Después de la discusión, Luisma y yo nos fuimos a un bar para disfrutar del otro gran atractivo turístico que para mi ex tenía la capital de Holanda: fumar porros en un bar sin que nadie te diga nada. El local era enano y estaba abarrotado, pero tuvimos suerte y encontramos dos sitios para sentarnos en una minimesa que había en una esquina. Luisma, que no sé por qué se comportaba como un experto en drogas blandas, hizo un ridículo espantoso al intentar liar el porro, que se le cayó al suelo dos veces. Una chica rubita que había al lado se ofreció a ayudarnos y lo lió en treinta segundos. Luisma se moría de vergüenza.

—Esta tía se va a pensar que yo no sé liar porros.

—Es que no sabes.

Para que no pensara que estaba en plan negativo me lo fumé a medias con él, yo que no fumo ni tabaco. No sé si sería sólo el porro o también influyó la salsa de la ensalada que habíamos cenado, pero desde ese momento hasta llegar el domingo al aeropuerto pasé más tiempo en el baño que en ningún otro lugar. Ya en el aeropuerto, lo dicho, se canceló el vuelo y tuvimos que esperar allí diez horas hasta que la madrugada del lunes por fin despegamos.

Mi primer recuerdo de Barcelona es todo lo contrario. Fuimos María y yo a ver un concierto de los Dire Straits, que era el grupo preferido de mi hermana. Debía de ser a principios de los noventa, noventa y cinco como mucho, y aquel viaje lo recuerdo como uno de los mejores fines de semana de mi vida. Se resume en dormir poco, andar mucho, bailar demasiado y reírnos sin parar. El concierto fue en la plaza de toros y parece que estoy viendo a mi hermana María saltando mientras cantaba
Sultans of Swing
con una camiseta naranja de tirantes empapada de sudor. Estaba resplandeciente, guapa, feliz.

Estoy llegando a Barcelona y este recuerdo me está haciendo llorar y el resto del vagón se está dando cuenta. No puedo parar, no me controlo. Lloro más cuando me acuerdo de que tampoco podía controlar la risa si a María y a mí nos daba el ataque. Al recordarla riendo, lloro todavía más. Tan grande es el llanto que ya tiene categoría de soponcio, con suspiros y todo. El vagón está repleto y la gente me mira perpleja. Me gustaría explicarles a todos que lloro porque me acuerdo de mi hermana. Barcelona me ha vuelto a recordar lo maravillosa que era María.
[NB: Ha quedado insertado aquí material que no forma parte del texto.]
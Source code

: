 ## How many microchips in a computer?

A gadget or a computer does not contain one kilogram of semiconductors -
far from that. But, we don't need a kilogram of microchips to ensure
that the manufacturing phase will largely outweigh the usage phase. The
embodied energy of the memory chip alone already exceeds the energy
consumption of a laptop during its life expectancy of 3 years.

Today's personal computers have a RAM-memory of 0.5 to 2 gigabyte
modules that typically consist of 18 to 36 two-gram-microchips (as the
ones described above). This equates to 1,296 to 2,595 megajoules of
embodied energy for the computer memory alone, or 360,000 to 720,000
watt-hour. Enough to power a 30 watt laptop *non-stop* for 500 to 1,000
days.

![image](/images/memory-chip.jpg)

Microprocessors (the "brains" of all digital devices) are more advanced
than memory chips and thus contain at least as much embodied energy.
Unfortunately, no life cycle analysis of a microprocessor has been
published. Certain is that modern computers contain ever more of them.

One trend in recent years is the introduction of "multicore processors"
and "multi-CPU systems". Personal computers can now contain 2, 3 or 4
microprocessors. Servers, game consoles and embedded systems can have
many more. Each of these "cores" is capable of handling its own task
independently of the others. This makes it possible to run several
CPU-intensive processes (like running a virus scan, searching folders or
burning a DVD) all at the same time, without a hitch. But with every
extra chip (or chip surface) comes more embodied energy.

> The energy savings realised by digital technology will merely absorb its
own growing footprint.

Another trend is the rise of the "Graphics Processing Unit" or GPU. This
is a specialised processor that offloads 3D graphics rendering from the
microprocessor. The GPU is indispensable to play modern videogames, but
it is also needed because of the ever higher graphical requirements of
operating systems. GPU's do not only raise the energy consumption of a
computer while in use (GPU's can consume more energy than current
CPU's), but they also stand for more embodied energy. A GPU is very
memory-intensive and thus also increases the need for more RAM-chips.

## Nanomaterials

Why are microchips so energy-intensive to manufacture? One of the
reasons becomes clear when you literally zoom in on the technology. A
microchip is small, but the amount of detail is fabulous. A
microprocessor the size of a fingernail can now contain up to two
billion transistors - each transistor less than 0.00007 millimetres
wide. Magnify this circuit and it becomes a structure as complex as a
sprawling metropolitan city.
Voy sudando como un pollo con mi traje de chaqueta negro camino de la oficina de la Caixa en la Diagonal. Estamos a primeros de mayo y no es normal que haga tanto calor. Como siempre que los termómetros suben más de la cuenta antes del verano, el estilismo de la gente es de lo más desigual. En un mismo semáforo pueden estar esperando para cruzar una chica en minifalda y tirantes y un tipo con cazadora de cuero y botas camperas. No sabes cómo acertar porque el entretiempo es así de imprevisible.

«Entretiempo» es una palabra que me recuerda a mi madre, al igual que «entremeses», que es otra palabra que ya nadie utiliza ni en las bodas y que ella sigue usando para denominar al fiambre. Yo hoy, desde luego, no he acertado con la ropa porque, además del traje de chaqueta negro, llevo pantys. No podía ponerme los zapatos sin nada y no tenía medias cortas.

Me estoy obsesionando con el sudor, creo que hasta huelo un poco; es imposible, porque me he duchado esta mañana antes de salir de casa; claro, que hace un montón de horas que me duché y este desodorante no sé yo. Tengo la tentación de llevarme la axila a la nariz pero no veo el momento porque la Diagonal está repleta y me van a ver. Definitivamente, estoy nerviosa. Lo que faltaba es que oliera a sudor el día que voy a conocer a mi hermano... ¿qué hermano?, ¿cómo voy a tener yo un hermano catalán que se apellida Doménech? Yo creo que huelo a sudor. Mira, voy a olerme y salgo de dudas. Lo hago y una señora me mira con desprecio, pero me da igual porque compruebo que era una falsa alarma y que no huelo a sudor. De momento, porque con este calor y esta chaqueta no sé lo que voy a tardar. Lo que pasa es que si me quito la chaqueta será peor porque la humedad de las axilas se hará evidente. Estoy en la puerta de las oficinas en las que trabaja el hijo de mi padre y estoy muy nerviosa.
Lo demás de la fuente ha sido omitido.